Menurutnya, kontribusi PERTI selama hampir satu abad menunjukkan bahwa ormas Islam memiliki peran penting dalam membentuk karakter dan mencerdaskan umat. Melalui jaringan madrasah dan pesantren, PERTI tidak hanya mengajarkan ilmu agama seperti salat, zakat, dan tahsinul Qur’an, tetapi juga memberikan pengetahuan umum yang relevan dengan tantangan zaman.
“Apalagi di NTB ini, gudangnya qari dan qariah. Itu tidak lepas dari sistem pendidikan Islam yang kuat, yang juga diperjuangkan oleh ormas seperti PERTI,” tuturnya.
Ia juga menekankan pentingnya tata kelola organisasi. “Hal-hal baik, jika tidak diorganisasi dan diurus secara benar, akan kalah oleh kebatilan yang justru dikelola secara rapi,” imbuhnya.
Abu mengajak PERTI untuk terus memperkuat peran sebagai ormas Islam berbasis keilmuan dan pendidikan. Menjelang usia satu abad, PERTI dinilainya harus mampu menjawab tantangan zaman dan menjadi teladan bagi ormas Islam lainnya.
“PERTI harus menjaga dan melanjutkan cita-cita para pendiri serta membumikan nilai-nilai Islam yang berpijak pada budaya lokal, namun tetap menjunjung nilai-nilai langit,” tegasnya.
Sementara itu, Ketua Umum PERTI, Muhammad Syarfi Hutauruk, mengatakan, PERTI telah menjadi wadah perjuangan para ulama dalam membela agama, mencerdaskan umat, dan membangun bangsa sejak era kolonial hingga kemerdekaan. Meski sempat vakum, PERTI mengalami revitalisasi pada era reformasi dan terus meneguhkan eksistensinya sebagai ormas Islam berbasis keilmuan, tradisi, dan pendidikan berbasis turats.
Menurutnya, PERTI kini dihadapkan pada tantangan zaman modern yang dikenal dengan istilah VUCA (volatility, uncertainty, complexity, ambiguity), yaitu ketidakstabilan, ketidakpastian, kerumitan, dan ketidakjelasan.

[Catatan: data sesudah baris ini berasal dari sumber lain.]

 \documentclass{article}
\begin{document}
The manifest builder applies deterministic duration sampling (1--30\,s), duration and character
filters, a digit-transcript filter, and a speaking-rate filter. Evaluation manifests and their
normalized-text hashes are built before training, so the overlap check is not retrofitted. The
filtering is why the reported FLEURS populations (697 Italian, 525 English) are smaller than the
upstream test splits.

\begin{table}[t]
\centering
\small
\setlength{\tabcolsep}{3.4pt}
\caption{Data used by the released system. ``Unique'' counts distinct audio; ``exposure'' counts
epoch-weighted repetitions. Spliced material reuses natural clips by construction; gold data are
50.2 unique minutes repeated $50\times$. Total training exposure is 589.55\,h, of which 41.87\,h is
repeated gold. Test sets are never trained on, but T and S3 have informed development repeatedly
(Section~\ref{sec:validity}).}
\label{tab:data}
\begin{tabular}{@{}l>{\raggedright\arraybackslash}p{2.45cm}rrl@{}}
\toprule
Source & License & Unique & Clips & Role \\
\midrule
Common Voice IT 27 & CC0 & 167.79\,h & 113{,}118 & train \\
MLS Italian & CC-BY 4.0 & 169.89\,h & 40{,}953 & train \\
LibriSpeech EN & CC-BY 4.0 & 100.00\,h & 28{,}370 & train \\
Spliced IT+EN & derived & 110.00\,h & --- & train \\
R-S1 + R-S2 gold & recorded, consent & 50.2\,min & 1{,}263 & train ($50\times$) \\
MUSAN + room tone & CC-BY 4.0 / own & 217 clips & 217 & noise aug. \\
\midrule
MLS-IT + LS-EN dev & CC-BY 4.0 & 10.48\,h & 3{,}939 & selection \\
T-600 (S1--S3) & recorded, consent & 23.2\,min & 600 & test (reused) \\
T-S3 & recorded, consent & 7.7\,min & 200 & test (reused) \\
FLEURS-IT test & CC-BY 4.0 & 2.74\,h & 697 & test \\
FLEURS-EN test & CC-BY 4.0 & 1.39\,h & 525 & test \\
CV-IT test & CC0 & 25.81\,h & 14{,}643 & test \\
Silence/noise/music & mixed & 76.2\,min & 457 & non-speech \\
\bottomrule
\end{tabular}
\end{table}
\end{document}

Untuk menjawabnya, PERTI mengedepankan konsep geoteologi, yaitu kesadaran keagamaan yang berpijak pada realitas geografis dan budaya lokal.
“Konsep ini sangat sesuai dengan semangat PERTI. PERTI bisa mengembangkan tafsir keagamaan yang kontekstual, seperti hubungan antara Islam dan adat di Minangkabau atau pendidikan Islam di wilayah adat lainnya,” kata Buya Syarfi.
Ia menegaskan bahwa pendekatan PERTI mengintegrasikan agama, budaya, dan lingkungan dalam pendidikan dan dakwah, agar nilai-nilai Islam tetap berpijak pada akar bumi tempatnya tumbuh. “Itulah esensi geoteologi. Membumi tetapi bernilai langit,” tandasnya.